Western is required by legislature to establish safety plans and procedures. The legislature also specified that schools are in a position to serve the community in the event of a disaster.
Jackie Caplan-Auerbach is an associate dean of the College of Science and Engineering and associate geology professor. She said the biggest challenge for Western and the entire state is keeping buildings up to code with the most recent scientific findings of where and what the dangers are surrounding fault lines.
“From an underground perspective, different rocks shake to different degrees,” she said. “We see a lot of shaking from underrock made of sediments like sandstone. The most concerning geological locations will be anywhere with unconsolidated sediment that is water saturated.”
According to the United States Geological Survey, the soil in Western Washington is made of poor to moderate unconsolidated sediments like sandstone, siltstone and claystone. Western is on this type of sediment.
Caplan-Auerbach said the reason these types of areas can be dangerous is because the shaking is greater and underlying rock can become like soup.
Paul Cocke, director of communications and marketing for Western, said since the 1990s, the university incorporated seismic upgrades during major renovation work on campus to keep buildings up to code. He said a recent example of this is the renovation that was done on Carver Gym.
He did not comment on if other buildings on campus are not up to code.
The geology department has been concerned with the risk of developing on the waterfront, especially with what could happen in the case of an earthquake, The Western Front reported. The waterfront area being developed is mostly made up of unconsolidated sediment and artificial fill. Western is still hoping to build on the waterfront.
The university’s 2017 Emergency Food Service Plan states at any point in time Western dining services has about a five day supply of food to sustain the 4,000 students on meal plans during the academic year. If Aramark were to ration the food to 2,800 calories per student a day, they could feed the same amount of students for seven days. The plan said timing of deliveries and an emergency event could impact the amount of food available.
Depending on the overall damage on campus after an earthquake, Cocke said Western will work with Aramark dining services to provide necessary food for students in residence halls and personnel responding to the crisis.

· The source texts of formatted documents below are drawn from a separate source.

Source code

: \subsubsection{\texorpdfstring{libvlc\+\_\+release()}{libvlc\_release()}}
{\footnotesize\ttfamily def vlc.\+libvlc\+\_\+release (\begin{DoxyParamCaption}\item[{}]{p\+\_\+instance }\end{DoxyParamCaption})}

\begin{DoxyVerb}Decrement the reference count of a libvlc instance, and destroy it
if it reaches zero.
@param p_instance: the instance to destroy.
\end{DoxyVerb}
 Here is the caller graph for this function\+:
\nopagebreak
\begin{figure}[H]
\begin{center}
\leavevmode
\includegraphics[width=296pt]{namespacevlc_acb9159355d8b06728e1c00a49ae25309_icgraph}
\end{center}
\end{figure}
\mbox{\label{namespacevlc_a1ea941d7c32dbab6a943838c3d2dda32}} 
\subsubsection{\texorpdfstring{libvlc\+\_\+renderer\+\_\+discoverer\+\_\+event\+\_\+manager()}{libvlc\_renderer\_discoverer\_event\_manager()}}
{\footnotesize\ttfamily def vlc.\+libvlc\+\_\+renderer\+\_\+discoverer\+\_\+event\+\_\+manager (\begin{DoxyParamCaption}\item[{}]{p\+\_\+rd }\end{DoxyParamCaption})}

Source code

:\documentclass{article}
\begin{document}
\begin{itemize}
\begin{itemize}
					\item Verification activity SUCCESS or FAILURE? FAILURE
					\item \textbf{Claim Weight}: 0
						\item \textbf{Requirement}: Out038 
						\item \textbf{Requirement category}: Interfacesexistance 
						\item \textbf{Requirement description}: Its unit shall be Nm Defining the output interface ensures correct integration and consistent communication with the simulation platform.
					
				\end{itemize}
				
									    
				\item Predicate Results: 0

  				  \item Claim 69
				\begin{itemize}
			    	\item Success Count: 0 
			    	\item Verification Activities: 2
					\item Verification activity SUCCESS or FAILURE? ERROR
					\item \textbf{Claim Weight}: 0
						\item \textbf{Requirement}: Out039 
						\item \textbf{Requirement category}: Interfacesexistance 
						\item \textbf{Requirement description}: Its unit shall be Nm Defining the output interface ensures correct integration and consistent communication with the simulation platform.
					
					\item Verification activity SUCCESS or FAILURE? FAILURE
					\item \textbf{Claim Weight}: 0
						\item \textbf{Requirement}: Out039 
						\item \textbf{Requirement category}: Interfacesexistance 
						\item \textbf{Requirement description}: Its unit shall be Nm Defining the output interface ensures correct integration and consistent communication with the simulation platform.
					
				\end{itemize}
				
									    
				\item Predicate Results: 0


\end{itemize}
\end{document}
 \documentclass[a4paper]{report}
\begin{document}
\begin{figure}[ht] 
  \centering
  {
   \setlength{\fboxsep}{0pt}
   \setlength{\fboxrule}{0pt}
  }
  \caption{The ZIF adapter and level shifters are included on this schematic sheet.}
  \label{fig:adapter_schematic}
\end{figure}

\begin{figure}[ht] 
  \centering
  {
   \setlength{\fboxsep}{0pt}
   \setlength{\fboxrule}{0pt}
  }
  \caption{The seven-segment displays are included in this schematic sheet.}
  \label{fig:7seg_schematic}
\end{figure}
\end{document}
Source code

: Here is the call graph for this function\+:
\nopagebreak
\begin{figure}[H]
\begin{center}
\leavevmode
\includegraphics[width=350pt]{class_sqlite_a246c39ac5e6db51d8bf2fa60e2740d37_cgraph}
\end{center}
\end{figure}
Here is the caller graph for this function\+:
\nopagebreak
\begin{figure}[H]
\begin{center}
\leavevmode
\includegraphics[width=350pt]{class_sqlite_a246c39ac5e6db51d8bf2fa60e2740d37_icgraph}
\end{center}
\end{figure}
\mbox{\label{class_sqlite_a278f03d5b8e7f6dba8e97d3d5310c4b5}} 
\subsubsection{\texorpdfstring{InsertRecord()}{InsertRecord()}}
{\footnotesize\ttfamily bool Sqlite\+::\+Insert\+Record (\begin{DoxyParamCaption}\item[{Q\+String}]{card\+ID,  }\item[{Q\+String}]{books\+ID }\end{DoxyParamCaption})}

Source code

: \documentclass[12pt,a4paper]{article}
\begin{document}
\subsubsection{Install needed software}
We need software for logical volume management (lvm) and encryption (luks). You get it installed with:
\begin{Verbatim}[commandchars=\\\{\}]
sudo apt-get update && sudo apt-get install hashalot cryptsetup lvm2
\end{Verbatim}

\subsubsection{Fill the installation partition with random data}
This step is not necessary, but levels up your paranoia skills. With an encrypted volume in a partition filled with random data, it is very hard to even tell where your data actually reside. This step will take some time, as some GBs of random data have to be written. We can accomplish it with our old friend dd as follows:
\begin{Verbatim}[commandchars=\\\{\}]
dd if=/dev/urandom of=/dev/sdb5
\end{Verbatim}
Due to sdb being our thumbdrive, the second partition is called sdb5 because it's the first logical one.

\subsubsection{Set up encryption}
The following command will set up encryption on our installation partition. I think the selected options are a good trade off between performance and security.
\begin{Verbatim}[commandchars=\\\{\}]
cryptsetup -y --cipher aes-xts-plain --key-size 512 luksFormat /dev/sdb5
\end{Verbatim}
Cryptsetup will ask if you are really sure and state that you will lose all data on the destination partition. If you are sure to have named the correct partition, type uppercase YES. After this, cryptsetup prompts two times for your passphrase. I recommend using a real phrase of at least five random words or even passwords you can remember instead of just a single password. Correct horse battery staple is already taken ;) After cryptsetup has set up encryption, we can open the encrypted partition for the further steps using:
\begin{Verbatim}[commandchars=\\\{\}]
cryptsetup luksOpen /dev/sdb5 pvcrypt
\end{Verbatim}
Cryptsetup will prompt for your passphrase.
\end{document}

Cocke said the university is listed as a Federal Emergency Management Agency Point of Distribution meaning Western could be a location for the city and county to get emergency supplies and food from FEMA.
“FEMA recommends 72 hours or a three-day supply of emergency supplies,” Cocke said. “The Washington State Division of Emergency Management encourages people to be two weeks ready for anything. So Western is in the middle.”
“If you can take care of yourself, you’re an asset to the community.”
John Gargett, deputy director of Whatcom County’s Division of Emergency Management
Organizations such as the Washington State Division of Emergency Management recommend having a two week supply, as it may take awhile for help to come.
In the case that no potable water is available, University residences will be responsible for coordinating bottled water delivery from their vendor Walton Beverage.
However, damage to infrastructure could leave residents on their own until emergency responders and others can reach them.
John Gargett, the deputy director of Whatcom County’s Division of Emergency Management, said landslides caused by earthquakes can block off major highways like I-5, making it harder to get help into the city quickly.
He said there will be an unknown amount of time before emergency responders can reach residents and individuals should plan on being self-resilient.
“There’s no simple answer for how to be prepared for an earthquake,” Gargett said. “Stop what you’re doing, let it happen and take cover if you need to. There’s nothing you can do to stop it from happening.”
He said residents should create emergency plans with neighbors and work with their community so that emergency responders can helps those who are in more severe situations.
“If you can take care of yourself, you’re an asset to the community,” Gargett said.
While The Western Front did not receive the full emergency plan updated in 2017 from Western, an earlier plan from 2015 mentioned gathering tents from different departments and the Outdoor Center, using the Wade King Recreation Center pool as a water source and having residents sign up for security shifts in the dorms to prevent looting.
The Great Washington ShakeOut is a statewide event created to get individuals prepared for a large earthquake in the Pacific Northwest.
University Police Chief and Director of Public Safety, Darin Rasmussen said Western didn’t participate in last year’s drill because it was scheduled the same day of an active shooter drill and the emergency preparedness team didn’t want to confuse students.
He said the university will have an emphasis on earthquake preparedness in April with the city of Bellingham.
Western’s Emergency Response Guide gives instructions for individuals who are on campus during and after a disaster.